> _PROBLEM DETAILS_
Return the lines below that carry the word "otherwise".

Collected data
.....
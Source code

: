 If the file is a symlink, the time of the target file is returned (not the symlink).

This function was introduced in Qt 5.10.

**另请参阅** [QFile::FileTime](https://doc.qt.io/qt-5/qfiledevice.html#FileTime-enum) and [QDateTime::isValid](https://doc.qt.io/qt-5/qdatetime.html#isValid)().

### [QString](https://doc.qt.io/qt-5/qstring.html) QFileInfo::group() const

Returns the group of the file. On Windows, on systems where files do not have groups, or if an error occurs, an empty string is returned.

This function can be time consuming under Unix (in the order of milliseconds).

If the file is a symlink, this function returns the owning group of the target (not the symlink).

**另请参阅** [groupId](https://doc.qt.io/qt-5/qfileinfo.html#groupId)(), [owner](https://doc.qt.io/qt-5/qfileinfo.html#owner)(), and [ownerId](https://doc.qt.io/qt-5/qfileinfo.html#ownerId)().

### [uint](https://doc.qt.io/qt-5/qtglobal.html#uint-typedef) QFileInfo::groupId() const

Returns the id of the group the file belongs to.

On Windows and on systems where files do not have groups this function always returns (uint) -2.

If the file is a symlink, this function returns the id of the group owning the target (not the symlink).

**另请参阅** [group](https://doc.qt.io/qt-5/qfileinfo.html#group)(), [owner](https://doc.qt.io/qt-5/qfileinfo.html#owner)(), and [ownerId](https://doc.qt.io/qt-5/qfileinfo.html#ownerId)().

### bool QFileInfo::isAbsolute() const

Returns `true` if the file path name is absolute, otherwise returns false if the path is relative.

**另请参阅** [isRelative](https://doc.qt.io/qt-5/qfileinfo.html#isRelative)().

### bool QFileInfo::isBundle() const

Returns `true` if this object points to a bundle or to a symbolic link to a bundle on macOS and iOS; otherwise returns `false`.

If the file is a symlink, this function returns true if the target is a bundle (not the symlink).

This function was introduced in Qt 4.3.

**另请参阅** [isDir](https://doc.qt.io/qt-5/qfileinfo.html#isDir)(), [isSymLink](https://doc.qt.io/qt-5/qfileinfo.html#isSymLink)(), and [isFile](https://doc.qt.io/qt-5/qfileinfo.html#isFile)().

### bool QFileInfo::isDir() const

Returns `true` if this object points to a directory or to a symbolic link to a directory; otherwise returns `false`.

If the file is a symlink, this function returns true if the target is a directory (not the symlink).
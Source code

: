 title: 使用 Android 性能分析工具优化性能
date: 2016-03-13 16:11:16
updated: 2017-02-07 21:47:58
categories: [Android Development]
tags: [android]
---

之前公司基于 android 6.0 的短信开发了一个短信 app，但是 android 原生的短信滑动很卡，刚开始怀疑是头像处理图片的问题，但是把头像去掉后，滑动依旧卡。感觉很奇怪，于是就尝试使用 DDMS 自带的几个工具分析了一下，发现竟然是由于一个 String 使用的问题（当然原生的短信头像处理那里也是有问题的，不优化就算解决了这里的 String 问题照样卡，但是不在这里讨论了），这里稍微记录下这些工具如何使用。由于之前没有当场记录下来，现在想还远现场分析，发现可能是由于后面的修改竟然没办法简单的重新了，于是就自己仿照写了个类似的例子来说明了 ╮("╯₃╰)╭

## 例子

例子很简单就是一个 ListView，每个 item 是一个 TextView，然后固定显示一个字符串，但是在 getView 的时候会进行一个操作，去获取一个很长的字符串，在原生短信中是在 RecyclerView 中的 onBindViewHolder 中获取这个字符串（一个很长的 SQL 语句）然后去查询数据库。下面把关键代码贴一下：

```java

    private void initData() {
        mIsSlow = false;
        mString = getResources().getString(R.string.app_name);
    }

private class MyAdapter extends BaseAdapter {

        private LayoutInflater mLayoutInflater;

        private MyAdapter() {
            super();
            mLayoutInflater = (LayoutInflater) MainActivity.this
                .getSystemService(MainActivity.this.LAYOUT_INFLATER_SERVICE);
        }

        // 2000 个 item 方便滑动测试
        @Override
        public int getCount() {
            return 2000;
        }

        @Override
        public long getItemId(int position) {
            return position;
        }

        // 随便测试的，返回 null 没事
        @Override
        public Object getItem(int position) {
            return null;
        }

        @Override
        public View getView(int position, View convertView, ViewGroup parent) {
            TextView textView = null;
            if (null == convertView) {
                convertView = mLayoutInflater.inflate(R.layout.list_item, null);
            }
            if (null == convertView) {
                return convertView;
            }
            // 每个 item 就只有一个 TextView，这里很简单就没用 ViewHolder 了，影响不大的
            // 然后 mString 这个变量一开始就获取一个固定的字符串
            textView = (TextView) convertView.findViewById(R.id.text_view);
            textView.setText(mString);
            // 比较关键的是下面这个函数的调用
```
.....
> _REPLY_
Returns `true` if the file path name is absolute, otherwise returns false if the path is relative.
Returns `true` if this object points to a bundle or to a symbolic link to a bundle on macOS and iOS; otherwise returns `false`.
Returns `true` if this object points to a directory or to a symbolic link to a directory; otherwise returns `false`.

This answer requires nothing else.